Do sieci trafiły pierwsza dwa odcinki serialu dokumentalnego opowiadającego o przedawkowaniu Demi Lovato z 2018 roku. O czym wokalistka opowiedziała  przed kamerami?
Demi Lovato opowiedziała o przedawkowaniu /Jeff Kravitz /Getty Images

23 marca na Youtube trafił pierwszy odcinek dokumentalnego serialu "Demi Lovato: Dancing With The Devil". Dzięki niemu poznaliśmy punkt widzenia piosenkarki na wydarzenia z lipca 2018 roku. To właśnie wtedy gwiazda trafiła do szpitala po przedawkowaniu, a po opuszczeniu placówki znalazła się na odwyku.

Co wiedzieliśmy jeszcze przed premierą dokumentu?

Jeszcze przed premierą "Demi Lovato: Dancing With The Devil" do opinii publicznej wyciekło kilka informacji, które pojawią się w serialu o życiu piosenkarki.  W zwiastunie do produkcji dowiedzieliśmy się, jak blisko śmierci była Lovato. "Miałam trzy udary, miałam zawał serca. Moi lekarze stwierdzili, że pożyję jeszcze maksymalnie 10 minut" - mogliśmy usłyszeć.

Reklama

"Nie siadam za kółkiem, bo mam mroczki przed oczami. Przez pewien czas nie mogłam czytać... Powrót do czytania po dwóch miesiącach był wielkim wyczynem, wcześniej miałam całkowicie rozmyty obraz" - mówiła w wywiadzie promującym serial.

Lovato przyznała się również do faktu, że została zgwałcona przez dilera, który przywiózł jej narkotyki nocą, gdy przedawkowała.
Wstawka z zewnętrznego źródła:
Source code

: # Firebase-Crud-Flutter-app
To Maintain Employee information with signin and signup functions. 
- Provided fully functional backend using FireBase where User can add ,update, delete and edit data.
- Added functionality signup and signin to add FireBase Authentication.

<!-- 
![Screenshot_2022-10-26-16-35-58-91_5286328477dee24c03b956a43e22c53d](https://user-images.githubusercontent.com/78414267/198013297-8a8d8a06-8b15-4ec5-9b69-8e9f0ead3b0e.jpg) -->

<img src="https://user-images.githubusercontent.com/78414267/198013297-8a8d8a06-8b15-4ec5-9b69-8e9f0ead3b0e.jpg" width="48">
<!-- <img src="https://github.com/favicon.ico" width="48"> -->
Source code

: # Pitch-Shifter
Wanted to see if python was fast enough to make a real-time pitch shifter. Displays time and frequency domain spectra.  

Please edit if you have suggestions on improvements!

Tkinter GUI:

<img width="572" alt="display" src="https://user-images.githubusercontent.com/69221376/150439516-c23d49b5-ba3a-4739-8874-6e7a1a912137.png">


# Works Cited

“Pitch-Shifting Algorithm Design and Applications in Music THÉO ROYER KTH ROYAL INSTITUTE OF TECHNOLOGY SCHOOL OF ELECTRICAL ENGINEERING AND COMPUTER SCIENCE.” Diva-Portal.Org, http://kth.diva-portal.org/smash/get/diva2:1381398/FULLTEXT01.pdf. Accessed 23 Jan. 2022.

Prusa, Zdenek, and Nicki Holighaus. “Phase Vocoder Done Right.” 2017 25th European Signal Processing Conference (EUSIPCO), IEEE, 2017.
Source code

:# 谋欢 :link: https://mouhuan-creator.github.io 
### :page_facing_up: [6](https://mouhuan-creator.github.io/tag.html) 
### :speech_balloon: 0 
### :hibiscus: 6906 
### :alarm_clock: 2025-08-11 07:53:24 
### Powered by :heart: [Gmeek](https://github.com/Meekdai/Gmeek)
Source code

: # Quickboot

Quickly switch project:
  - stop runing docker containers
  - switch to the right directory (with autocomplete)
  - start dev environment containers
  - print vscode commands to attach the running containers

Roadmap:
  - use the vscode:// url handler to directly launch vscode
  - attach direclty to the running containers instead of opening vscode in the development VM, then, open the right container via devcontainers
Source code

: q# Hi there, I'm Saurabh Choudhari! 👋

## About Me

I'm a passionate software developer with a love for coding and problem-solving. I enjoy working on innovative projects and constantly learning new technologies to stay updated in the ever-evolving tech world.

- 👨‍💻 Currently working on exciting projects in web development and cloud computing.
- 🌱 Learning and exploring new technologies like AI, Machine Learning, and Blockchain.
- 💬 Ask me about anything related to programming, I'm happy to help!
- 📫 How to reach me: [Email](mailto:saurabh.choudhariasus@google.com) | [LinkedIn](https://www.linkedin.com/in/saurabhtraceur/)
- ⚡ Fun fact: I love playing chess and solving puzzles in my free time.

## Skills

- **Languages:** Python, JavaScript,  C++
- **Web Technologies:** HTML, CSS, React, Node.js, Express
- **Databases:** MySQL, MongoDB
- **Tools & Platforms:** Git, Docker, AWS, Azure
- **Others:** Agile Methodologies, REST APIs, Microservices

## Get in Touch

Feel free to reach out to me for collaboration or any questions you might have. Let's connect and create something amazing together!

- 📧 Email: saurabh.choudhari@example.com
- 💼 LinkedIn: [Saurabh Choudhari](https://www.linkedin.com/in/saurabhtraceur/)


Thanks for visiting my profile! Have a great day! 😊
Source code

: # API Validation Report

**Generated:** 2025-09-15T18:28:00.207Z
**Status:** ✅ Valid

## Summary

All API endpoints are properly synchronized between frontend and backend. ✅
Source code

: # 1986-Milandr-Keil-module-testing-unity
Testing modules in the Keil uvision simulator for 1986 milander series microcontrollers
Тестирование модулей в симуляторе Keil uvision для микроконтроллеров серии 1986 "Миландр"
Zdradziła również, że wielokrotnie w przeszłości była napastowana seksualnie (została zgwałcona w wieku 15 lat, gdy pracowała jeszcze dla Disneya). 

Czego dowiadujemy się z dwóch pierwszych odcinków "Dancing With The Devil"? Kłamstwo na początek

Demi Lovato przed przedawkowaniem koncertowała w ramach intensywnej trasy promującej płytę "Tell Me You Love Me". Podczas światowego tournée towarzyszyła jej ekipa, która już wtedy kręciła dokument na jej temat.

Jednak wtedy tematem było jej radzenie sobie z problemami oraz rozwój jej kariery, a ludzie zajmujący się filmem nie mieli pojęcia, co tak naprawdę dzieje się z gwiazdą. Demi przyznała, że ludziom kręcącym jej życie "pokazywała tylko czubek góry lodowej". Swoje prawdziwe problemy, jak powrót do alkoholu i narkotyków, skrzętnie ukrywała i dlatego przez kilka miesięcy nikt nie zorientował się, że jest w coraz gorszym stanie. Dopiero po przedawkowaniu zdecydowała się szczerze opowiedzieć o tym czasie w jej życiu.

Kim był ojciec Demi Lovato?

Demi Lovato w trakcie pierwszego odcinka wspomniała zmarłego ojca Patricka Lovato. Mężczyzna miał problemy psychiczne, uzależnił się też od alkoholu oraz znęcał się nad żoną. W końcu odszedł od rodziny. Lovato ujawniła, że zmarł w samotności. Jego ciało odnaleziono dopiero po ponad tygodniu i było w tak złym stanie, że nie można było pokazać go w otwartej trumnie. Gwiazdy przyznała, że ma do siebie żal, bo angażowała się w różne kampanie dotyczące zdrowia psychicznego, ale nie potrafiła pomóc własnemu ojcu.

Wpływ rodziny

Autodestrukcyjne zachowania ojca Demi oraz jej matki (cierpiała na zaburzenia odżywiania) miały mocno wpłynąć na samą wokalistkę. Ta brała udział w konkursach piękności, następnie trafiła do Disneya. Media próbowały zrobić z niej wzór do naśladowania, co mocno odbiło się na psychice gwiazdy. Już w młodości głodziła się, jako nastolatka sięgnęła po używki (kokainę i xanax).

Ciągła kontrola

Lovato na poprzednim odwyku wylądowała w 2009 roku. Przez kolejne lata wokół niej pojawiło się grono doradców i specjalistów, którzy - jak twierdzi sama piosenkarka - zaczęło kontrolować jej każdy krok. Jej menedżment regulował, co i kiedy mogła jeść. Nie mogła zadawać się z ludźmi pod wpływem alkoholu i narakotyków, a współpracownikom i znajomym regularnie robiono testy na obecność narkotyków we krwi. Tak restrykcyjne życie i wymogi branży sprawiły, że w 2018 roku Demi zbuntowała się, co prawie doprowadziło ją do śmierci.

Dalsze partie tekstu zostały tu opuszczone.